Postado às 07h30 | 01 Jul 2020
Estado
Uma péssima herança estará à espera de quem assumir a Presidência em 2023. Sua tarefa mais urgente será cuidar de um enorme buraco nas contas públicas e administrar uma dívida próxima de 100% do Produto Interno Bruto (PIB). Além de matar dezenas de milhares de pessoas e jogar a economia num buraco, a covid-19 pôs em xeque uma das principais ambições da equipe econômica: fechar o atual mandato com as finanças oficiais bem mais arrumadas. Daí o empenho em retomar o trabalho, em janeiro de 2021, limpando os escombros deste ano. Será um trabalhão, como se vê pelo último balanço do setor público: o déficit primário saltou de R$ 13 bilhões em maio de 2019 para R$ 131,4 bilhões um ano depois, segundo informe do Banco Central (BC).
Com um rombo de R$ 127,1 bilhões, o governo central foi responsável pela maior parte do déficit primário do setor público em maio deste ano.
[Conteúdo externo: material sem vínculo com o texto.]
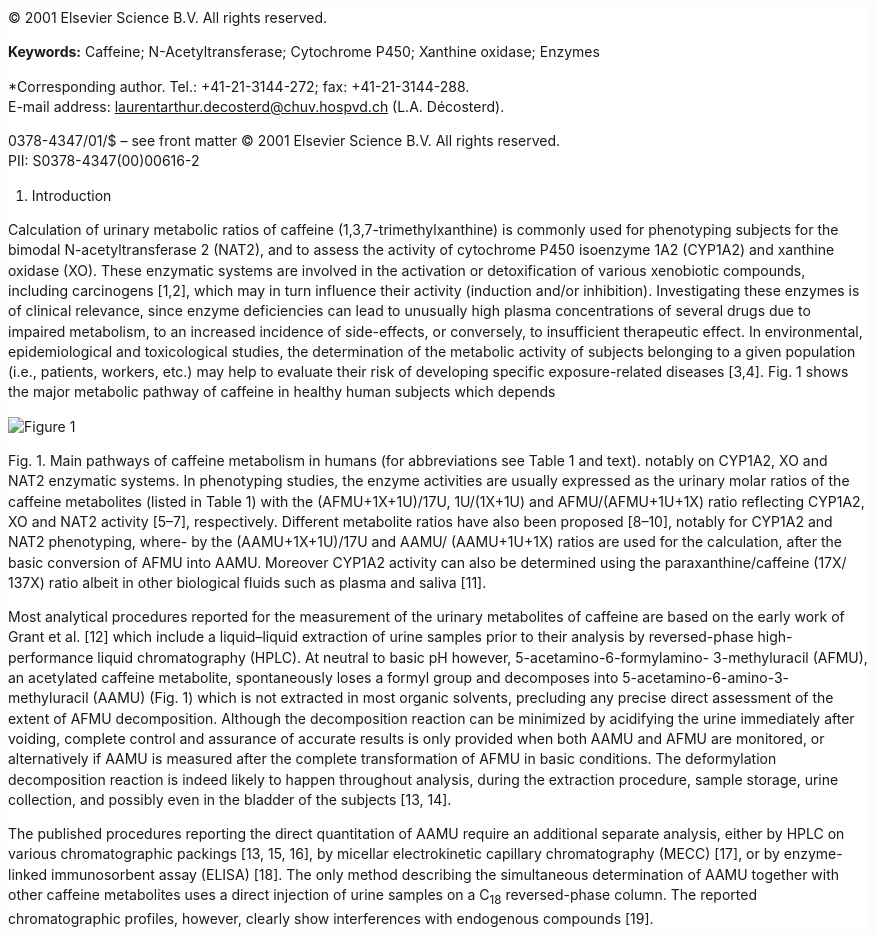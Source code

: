 © 2001 Elsevier Science B.V. All rights reserved.

**Keywords:** Caffeine; N-Acetyltransferase; Cytochrome P450; Xanthine oxidase; Enzymes

*Corresponding author. Tel.: +41-21-3144-272; fax: +41-21-3144-288.  
E-mail address: laurentarthur.decosterd@chuv.hospvd.ch (L.A. Décosterd).

0378-4347/01/$ – see front matter © 2001 Elsevier Science B.V. All rights reserved.  
PII: S0378-4347(00)00616-2

1. Introduction

Calculation of urinary metabolic ratios of caffeine (1,3,7-trimethylxanthine) is commonly used for phenotyping subjects for the bimodal N-acetyltransferase 2 (NAT2), and to assess the activity of cytochrome P450 isoenzyme 1A2 (CYP1A2) and xanthine oxidase (XO). These enzymatic systems are involved in the activation or detoxification of various xenobiotic compounds, including carcinogens [1,2], which may in turn influence their activity (induction and/or inhibition). Investigating these enzymes is of clinical relevance, since enzyme deficiencies can lead to unusually high plasma concentrations of several drugs due to impaired metabolism, to an increased incidence of side-effects, or conversely, to insufficient therapeutic effect. In environmental, epidemiological and toxicological studies, the determination of the metabolic activity of subjects belonging to a given population (i.e., patients, workers, etc.) may help to evaluate their risk of developing specific exposure-related diseases [3,4]. Fig. 1 shows the major metabolic pathway of caffeine in healthy human subjects which depends

![Figure 1](https://i.imgur.com/yourimage.png)

Fig. 1. Main pathways of caffeine metabolism in humans (for abbreviations see Table 1 and text).
notably on CYP1A2, XO and NAT2 enzymatic systems. In phenotyping studies, the enzyme activities are usually expressed as the urinary molar ratios of the caffeine metabolites (listed in Table 1) with the (AFMU+1X+1U)/17U, 1U/(1X+1U) and AFMU/(AFMU+1U+1X) ratio reflecting CYP1A2, XO and NAT2 activity [5–7], respectively. Different metabolite ratios have also been proposed [8–10], notably for CYP1A2 and NAT2 phenotyping, where- by the (AAMU+1X+1U)/17U and AAMU/ (AAMU+1U+1X) ratios are used for the calculation, after the basic conversion of AFMU into AAMU. Moreover CYP1A2 activity can also be determined using the paraxanthine/caffeine (17X/ 137X) ratio albeit in other biological fluids such as plasma and saliva [11].

Most analytical procedures reported for the measurement of the urinary metabolites of caffeine are based on the early work of Grant et al. [12] which include a liquid–liquid extraction of urine samples prior to their analysis by reversed-phase high-performance liquid chromatography (HPLC). At neutral to basic pH however, 5-acetamino-6-formylamino- 3-methyluracil (AFMU), an acetylated caffeine metabolite, spontaneously loses a formyl group and decomposes into 5-acetamino-6-amino-3- methyluracil (AAMU) (Fig. 1) which is not extracted in most organic solvents, precluding any precise direct assessment of the extent of AFMU decomposition. Although the decomposition reaction can be minimized by acidifying the urine immediately after voiding, complete control and assurance of accurate results is only provided when both AAMU and AFMU are monitored, or alternatively if AAMU is measured after the complete transformation of AFMU in basic conditions. The deformylation decomposition reaction is indeed likely to happen throughout analysis, during the extraction procedure, sample storage, urine collection, and possibly even in the bladder of the subjects [13, 14].

The published procedures reporting the direct quantitation of AAMU require an additional separate analysis, either by HPLC on various chromatographic packings [13, 15, 16], by micellar electrokinetic capillary chromatography (MECC) [17], or by enzyme-linked immunosorbent assay (ELISA) [18]. The only method describing the simultaneous determination of AAMU together with other caffeine metabolites uses a direct injection of urine samples on a C<sub>18</sub> reversed-phase column. The reported chromatographic profiles, however, clearly show interferences with endogenous compounds [19].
O resultado primário é calculado sem o serviço da dívida. Houve aumento de gastos para o combate à pandemia e para ajuda a empresas e trabalhadores. Além disso, a arrecadação de tributos foi prejudicada pela redução da atividade, muito sensível a partir de abril, e pelo diferimento de algumas cobranças. Segundo o Tesouro, a receita líquida, de R$ 54 bilhões, foi 41,6% menor que a de um ano antes, descontada a inflação. Pelo mesmo critério, a despesa total, de R$ 180,6 bilhões, foi 68% maior que a de maio de 2019.
Como é recente o impacto econômico da pandemia, o efeito nos valores acumulados num período mais longo é bem menos perceptível. Em 12 meses o déficit primário do governo central chegou a R$ 300,5 bilhões, pelos critérios do Tesouro. Segundo esse padrão, o saldo primário é simplesmente a diferença entre receitas e despesas não financeiras. Nas contas publicadas pelo BC, o saldo corresponde à necessidade de financiamento. Nessa perspectiva, o déficit primário do governo central em 12 meses bateu num valor pouco diferente: R$ 298,5 bilhões.
Por qualquer dos critérios, o buraco nas contas do governo central, no fim do ano, será muito diferente dos R$ 124,1 bilhões estimados até o começo de 2020. Provavelmente ultrapassará R$ 600 bilhões, segundo as novas projeções do Tesouro, e o resultado ainda será bem pior se novos gastos forem acrescentados às despesas emergenciais programadas até agora.
O quadro desenhado pelo BC é mais amplo. Inclui também as contas de governos de Estados e municípios e de estatais (sem Petrobrás e Eletrobrás). Assim calculado, o déficit primário do setor público atingiu R$ 131,4 bilhões em maio, R$ 214 bilhões no ano e R$ 282,8 bilhões em 12 meses. Somados os juros, chega-se ao chamado déficit nominal, um rombo de R$ 140,4 bilhões no mês, R$ 366,1 bilhões no ano e R$ 638,6 bilhões em 12 meses (8,8% do PIB).
Com o rombo cresce também o endividamento. Em maio a dívida bruta do governo geral (três níveis, mais INSS) chegou a R$ 5,9 trilhões, soma equivalente a 81,9% do PIB. Em abril a relação era de 79,8%, ligeiramente inferior ao limite (80%) fixado pelo governo em seu plano para o ano. As novas estimativas indicam resultados entre 95% e 100% no fim de 2020, se nada mais grave ocorrer. A porcentagem ficará uns 30 pontos acima daquela estimada pelo Fundo Monetário Internacional (FMI) para a média dos países emergentes e em desenvolvimento.
Se o desajuste for muito além dos planos atuais, o governo poderá encerrar o próximo mandato sem ter conseguido um ano de superávit primário, segundo o Tesouro. Não sobrará dinheiro nos próximos seis anos, portanto, para o pagamento de juros. Pior: sem um claro compromisso de ajuste, o mercado cobrará mais para financiar o Tesouro. Além disso, com juros mais altos será mais difícil a recuperação econômica. Pelas atuais projeções do mercado, 2023, primeiro ano do novo mandato, ainda terminará com déficit primário de 1% do PIB. Por volta de 10 de abril ainda se admitia um equilíbrio. Será fácil agravar esse quadro, se o populismo e alianças políticas dispendiosas derrotarem a aritmética e a responsabilidade.